---------- Provided information

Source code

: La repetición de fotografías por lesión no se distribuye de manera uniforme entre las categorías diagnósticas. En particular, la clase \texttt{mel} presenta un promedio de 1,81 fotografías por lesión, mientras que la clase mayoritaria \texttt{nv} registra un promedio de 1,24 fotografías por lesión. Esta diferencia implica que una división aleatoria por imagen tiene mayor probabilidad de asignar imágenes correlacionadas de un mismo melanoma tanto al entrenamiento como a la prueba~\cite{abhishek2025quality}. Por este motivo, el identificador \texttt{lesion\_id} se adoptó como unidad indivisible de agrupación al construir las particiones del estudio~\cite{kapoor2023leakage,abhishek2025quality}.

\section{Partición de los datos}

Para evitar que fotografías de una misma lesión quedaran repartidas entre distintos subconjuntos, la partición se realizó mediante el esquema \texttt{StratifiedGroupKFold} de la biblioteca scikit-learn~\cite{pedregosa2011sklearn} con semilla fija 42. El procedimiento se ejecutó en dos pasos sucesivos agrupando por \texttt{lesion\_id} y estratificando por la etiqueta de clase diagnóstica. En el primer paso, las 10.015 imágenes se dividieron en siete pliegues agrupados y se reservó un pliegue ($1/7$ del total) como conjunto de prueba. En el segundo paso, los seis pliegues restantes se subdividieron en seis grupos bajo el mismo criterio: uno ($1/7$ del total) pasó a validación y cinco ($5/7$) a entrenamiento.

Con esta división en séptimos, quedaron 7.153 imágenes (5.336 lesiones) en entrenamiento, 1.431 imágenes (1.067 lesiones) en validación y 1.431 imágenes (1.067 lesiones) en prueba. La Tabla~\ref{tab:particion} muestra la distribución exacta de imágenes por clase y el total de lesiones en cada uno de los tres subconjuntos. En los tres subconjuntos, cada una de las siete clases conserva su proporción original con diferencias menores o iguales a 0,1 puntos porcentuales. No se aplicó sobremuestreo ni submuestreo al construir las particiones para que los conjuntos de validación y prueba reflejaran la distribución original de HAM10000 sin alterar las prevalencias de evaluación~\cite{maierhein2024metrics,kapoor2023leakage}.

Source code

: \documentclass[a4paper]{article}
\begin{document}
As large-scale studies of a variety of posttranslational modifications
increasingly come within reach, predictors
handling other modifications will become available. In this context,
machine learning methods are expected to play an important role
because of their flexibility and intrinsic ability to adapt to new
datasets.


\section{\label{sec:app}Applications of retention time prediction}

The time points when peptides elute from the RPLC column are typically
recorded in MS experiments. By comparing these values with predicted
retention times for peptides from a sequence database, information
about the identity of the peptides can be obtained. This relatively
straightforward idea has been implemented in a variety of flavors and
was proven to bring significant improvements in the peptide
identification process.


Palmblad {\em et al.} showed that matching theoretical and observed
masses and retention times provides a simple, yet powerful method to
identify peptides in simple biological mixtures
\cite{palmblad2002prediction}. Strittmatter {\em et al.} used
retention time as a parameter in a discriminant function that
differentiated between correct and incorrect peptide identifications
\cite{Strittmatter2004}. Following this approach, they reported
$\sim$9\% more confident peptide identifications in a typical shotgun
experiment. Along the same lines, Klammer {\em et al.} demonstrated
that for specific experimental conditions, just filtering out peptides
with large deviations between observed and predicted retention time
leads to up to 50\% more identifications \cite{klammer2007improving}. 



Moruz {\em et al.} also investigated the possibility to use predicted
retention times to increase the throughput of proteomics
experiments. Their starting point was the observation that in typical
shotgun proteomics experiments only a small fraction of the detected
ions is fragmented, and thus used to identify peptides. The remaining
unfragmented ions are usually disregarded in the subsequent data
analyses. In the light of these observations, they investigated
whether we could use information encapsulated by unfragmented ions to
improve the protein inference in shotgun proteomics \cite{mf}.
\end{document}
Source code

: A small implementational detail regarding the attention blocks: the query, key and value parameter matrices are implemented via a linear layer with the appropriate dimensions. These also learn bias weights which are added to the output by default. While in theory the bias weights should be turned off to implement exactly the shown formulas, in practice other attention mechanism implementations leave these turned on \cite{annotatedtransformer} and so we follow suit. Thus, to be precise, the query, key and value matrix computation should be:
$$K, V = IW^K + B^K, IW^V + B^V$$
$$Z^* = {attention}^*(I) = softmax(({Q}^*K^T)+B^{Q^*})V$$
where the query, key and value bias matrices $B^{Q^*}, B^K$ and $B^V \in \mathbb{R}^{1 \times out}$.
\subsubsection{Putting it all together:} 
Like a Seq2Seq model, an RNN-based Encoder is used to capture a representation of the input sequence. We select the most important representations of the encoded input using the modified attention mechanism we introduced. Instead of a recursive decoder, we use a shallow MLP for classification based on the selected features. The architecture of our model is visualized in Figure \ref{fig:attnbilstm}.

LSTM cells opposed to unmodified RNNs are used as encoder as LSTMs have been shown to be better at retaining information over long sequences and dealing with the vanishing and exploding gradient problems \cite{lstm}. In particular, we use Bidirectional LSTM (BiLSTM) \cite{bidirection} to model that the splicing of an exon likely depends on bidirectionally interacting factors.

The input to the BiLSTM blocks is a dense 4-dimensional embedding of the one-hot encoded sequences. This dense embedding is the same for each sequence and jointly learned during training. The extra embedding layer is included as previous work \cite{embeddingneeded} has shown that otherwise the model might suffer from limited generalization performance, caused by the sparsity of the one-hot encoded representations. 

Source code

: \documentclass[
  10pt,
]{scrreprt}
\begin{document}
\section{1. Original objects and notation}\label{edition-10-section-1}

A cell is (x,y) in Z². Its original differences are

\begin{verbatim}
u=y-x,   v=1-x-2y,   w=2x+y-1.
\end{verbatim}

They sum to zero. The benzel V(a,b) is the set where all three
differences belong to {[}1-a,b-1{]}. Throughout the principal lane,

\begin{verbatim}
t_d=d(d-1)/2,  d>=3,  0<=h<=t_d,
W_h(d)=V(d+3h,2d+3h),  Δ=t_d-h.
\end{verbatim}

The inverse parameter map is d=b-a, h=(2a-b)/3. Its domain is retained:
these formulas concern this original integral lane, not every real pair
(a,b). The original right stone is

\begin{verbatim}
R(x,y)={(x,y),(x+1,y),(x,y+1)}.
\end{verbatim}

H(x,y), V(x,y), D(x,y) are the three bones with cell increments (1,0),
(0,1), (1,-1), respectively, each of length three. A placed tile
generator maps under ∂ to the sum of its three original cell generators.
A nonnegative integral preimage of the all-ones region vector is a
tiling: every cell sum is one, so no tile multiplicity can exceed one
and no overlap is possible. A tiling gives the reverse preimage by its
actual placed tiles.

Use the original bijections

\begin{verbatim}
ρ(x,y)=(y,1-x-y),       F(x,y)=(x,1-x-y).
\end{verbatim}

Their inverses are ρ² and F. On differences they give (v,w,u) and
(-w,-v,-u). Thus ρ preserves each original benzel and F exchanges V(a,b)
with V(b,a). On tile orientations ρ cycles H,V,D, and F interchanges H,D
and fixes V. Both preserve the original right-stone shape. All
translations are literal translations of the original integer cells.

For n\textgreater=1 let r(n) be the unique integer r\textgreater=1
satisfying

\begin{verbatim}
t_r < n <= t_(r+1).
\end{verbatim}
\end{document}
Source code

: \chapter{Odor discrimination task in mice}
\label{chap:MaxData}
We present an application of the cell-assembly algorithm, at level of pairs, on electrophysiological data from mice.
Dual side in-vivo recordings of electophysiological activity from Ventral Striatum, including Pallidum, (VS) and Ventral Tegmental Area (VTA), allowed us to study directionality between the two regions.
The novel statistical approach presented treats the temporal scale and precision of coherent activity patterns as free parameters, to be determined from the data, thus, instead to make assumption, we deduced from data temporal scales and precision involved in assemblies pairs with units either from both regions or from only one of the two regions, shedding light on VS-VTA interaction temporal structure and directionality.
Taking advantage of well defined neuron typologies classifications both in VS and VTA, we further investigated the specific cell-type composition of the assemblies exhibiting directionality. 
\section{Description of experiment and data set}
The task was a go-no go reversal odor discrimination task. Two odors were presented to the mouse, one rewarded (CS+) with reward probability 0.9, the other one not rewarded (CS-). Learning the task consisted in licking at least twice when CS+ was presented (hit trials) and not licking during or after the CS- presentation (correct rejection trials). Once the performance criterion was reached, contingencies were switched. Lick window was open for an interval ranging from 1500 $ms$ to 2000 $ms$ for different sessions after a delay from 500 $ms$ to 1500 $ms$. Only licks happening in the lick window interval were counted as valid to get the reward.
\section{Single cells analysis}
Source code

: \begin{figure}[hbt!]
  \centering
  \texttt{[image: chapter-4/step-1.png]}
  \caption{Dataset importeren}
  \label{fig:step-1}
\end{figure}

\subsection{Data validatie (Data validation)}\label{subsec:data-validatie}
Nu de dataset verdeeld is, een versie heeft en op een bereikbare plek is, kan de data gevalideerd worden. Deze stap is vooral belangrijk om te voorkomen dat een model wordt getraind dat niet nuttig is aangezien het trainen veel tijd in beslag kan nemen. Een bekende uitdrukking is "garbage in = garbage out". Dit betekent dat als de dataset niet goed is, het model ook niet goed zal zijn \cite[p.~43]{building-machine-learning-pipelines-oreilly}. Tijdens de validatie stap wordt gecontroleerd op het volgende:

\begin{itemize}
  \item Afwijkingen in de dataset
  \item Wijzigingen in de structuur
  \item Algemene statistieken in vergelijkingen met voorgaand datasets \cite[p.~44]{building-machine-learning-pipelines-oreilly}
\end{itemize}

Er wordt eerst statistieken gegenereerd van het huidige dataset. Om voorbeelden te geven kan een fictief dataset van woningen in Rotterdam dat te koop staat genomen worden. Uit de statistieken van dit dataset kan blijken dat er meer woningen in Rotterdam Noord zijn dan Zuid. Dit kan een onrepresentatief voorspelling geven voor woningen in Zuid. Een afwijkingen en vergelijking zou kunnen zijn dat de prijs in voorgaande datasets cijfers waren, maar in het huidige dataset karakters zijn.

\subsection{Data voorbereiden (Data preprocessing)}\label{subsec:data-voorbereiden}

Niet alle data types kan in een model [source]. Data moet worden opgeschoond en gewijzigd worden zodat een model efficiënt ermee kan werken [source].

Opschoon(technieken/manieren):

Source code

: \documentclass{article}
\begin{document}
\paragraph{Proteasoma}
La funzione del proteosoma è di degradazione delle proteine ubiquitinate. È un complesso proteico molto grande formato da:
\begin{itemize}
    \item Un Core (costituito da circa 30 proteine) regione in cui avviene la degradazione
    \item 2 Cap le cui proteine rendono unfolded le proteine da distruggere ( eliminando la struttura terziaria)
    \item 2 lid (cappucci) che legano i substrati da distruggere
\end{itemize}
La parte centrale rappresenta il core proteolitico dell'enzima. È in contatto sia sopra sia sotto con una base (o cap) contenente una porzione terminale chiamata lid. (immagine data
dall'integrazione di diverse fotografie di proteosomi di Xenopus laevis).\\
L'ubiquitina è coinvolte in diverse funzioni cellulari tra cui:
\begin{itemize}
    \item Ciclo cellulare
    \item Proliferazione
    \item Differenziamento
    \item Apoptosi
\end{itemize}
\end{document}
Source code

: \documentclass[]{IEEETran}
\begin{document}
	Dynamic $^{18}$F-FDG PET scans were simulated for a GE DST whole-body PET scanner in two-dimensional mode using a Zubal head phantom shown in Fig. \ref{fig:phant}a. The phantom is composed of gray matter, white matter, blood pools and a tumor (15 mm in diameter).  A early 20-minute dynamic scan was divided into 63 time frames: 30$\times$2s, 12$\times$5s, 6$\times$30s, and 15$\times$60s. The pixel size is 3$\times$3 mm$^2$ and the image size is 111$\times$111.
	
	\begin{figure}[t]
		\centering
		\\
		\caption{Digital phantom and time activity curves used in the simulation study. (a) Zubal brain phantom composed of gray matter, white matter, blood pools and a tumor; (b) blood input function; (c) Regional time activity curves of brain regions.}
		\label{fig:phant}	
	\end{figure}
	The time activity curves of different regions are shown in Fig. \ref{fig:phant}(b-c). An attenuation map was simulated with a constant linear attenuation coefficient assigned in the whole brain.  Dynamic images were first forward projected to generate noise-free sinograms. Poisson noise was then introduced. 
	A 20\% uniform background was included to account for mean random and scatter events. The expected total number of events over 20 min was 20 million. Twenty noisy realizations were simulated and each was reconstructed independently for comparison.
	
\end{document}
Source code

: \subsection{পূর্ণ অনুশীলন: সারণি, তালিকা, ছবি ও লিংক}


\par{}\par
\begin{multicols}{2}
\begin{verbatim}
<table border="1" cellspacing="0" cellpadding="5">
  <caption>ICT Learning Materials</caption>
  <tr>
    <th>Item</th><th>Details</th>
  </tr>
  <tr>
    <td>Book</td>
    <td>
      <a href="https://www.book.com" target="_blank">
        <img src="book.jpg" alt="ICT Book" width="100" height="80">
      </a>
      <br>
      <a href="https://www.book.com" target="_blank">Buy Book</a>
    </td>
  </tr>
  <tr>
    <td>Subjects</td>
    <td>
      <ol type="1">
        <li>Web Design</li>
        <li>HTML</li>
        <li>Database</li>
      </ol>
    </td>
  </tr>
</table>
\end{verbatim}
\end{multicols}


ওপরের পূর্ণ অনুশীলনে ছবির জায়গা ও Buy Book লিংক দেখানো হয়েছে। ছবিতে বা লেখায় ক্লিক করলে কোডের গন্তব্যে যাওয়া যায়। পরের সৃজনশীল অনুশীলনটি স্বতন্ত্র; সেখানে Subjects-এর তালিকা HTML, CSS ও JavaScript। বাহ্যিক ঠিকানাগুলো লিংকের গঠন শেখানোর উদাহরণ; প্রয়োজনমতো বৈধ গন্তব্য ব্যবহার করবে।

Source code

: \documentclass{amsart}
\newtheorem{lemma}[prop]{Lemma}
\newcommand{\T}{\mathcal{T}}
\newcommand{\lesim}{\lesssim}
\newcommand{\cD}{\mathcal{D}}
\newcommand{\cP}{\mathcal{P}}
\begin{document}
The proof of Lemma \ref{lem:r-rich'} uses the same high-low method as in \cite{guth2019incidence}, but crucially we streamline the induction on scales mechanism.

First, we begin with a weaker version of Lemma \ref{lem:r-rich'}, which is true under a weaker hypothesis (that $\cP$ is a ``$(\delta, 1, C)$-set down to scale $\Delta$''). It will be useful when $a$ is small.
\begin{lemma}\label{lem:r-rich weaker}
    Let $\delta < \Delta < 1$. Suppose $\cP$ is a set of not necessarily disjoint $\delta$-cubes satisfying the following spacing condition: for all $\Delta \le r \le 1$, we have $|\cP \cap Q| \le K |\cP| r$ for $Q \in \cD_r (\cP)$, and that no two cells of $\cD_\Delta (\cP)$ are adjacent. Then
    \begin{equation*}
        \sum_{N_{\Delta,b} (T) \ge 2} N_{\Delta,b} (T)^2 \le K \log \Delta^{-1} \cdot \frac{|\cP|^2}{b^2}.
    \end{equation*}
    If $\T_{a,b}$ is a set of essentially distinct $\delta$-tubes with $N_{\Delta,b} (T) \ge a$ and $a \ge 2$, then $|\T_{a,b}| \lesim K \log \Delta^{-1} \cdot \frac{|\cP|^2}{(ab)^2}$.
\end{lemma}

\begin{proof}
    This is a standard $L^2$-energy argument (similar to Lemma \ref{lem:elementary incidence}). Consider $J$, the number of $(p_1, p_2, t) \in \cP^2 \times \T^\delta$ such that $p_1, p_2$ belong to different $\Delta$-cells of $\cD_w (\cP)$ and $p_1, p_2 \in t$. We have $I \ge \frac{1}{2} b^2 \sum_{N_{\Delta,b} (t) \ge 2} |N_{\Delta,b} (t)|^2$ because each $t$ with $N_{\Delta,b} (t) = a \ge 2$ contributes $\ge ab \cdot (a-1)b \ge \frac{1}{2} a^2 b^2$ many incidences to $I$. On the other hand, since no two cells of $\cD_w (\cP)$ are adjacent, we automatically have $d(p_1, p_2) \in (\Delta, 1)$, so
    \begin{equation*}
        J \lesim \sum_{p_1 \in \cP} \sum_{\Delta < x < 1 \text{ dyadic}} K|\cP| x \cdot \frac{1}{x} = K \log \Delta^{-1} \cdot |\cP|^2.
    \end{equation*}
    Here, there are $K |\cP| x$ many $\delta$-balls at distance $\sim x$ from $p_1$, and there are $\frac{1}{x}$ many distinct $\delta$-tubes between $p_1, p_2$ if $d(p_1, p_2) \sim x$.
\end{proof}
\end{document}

--------------------

What to work on: Go line by line through the entries above and tally those that hold the word "Subjects"; give the tally alone.

Reply to the task: 2